Stored data:
════════════════
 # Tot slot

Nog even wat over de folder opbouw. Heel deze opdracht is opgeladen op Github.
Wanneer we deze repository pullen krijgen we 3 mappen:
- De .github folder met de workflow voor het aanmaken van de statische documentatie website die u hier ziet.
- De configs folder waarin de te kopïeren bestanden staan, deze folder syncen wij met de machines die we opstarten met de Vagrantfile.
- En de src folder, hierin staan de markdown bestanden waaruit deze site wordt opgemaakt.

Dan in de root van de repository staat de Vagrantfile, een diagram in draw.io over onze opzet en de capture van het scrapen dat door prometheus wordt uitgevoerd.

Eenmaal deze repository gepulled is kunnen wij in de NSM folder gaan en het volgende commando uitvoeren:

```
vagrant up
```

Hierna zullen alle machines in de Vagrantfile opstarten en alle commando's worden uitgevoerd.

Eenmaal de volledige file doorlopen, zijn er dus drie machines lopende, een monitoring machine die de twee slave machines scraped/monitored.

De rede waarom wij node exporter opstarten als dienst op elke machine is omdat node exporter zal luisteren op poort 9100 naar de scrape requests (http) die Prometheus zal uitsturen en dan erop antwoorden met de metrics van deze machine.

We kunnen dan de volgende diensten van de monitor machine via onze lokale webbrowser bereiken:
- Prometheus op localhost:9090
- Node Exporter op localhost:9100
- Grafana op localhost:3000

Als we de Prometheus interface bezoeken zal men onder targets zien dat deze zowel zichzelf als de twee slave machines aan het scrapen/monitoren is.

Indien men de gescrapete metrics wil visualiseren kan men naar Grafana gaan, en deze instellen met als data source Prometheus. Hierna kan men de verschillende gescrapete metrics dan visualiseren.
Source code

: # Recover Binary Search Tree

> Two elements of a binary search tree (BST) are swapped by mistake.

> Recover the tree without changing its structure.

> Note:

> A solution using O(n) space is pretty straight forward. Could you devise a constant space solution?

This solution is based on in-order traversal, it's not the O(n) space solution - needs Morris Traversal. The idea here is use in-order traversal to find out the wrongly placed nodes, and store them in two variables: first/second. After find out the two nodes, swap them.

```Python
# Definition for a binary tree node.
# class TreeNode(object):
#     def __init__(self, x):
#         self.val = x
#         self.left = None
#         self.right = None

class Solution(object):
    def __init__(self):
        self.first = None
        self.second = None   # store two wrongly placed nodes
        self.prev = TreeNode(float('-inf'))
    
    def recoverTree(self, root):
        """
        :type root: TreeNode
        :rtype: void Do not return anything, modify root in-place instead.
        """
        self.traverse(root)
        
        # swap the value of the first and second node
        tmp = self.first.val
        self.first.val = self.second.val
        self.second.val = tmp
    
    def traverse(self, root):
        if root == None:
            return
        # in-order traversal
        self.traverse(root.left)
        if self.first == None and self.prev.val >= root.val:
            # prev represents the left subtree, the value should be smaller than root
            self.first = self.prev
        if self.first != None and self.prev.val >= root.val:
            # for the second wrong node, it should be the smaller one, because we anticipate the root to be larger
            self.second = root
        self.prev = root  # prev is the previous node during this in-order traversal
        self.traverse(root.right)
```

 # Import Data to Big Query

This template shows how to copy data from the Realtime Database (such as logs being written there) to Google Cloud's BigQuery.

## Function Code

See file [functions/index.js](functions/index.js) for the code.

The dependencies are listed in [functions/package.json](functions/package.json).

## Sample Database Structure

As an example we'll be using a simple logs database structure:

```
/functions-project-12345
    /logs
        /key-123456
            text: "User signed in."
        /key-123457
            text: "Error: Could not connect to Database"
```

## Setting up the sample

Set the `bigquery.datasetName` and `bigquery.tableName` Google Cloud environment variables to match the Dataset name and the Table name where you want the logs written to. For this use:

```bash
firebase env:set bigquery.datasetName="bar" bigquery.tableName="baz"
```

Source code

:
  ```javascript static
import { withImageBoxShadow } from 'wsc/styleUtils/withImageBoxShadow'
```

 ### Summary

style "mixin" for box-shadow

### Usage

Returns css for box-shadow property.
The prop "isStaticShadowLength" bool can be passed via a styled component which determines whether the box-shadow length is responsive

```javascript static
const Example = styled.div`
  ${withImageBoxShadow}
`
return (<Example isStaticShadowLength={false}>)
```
════════════════
[How to complete this task] Filter on the word "written": copy each matching line from the entries above.

[Result below]
This template shows how to copy data from the Realtime Database (such as logs being written there) to Google Cloud's BigQuery.
Set the `bigquery.datasetName` and `bigquery.tableName` Google Cloud environment variables to match the Dataset name and the Table name where you want the logs written to. For this use:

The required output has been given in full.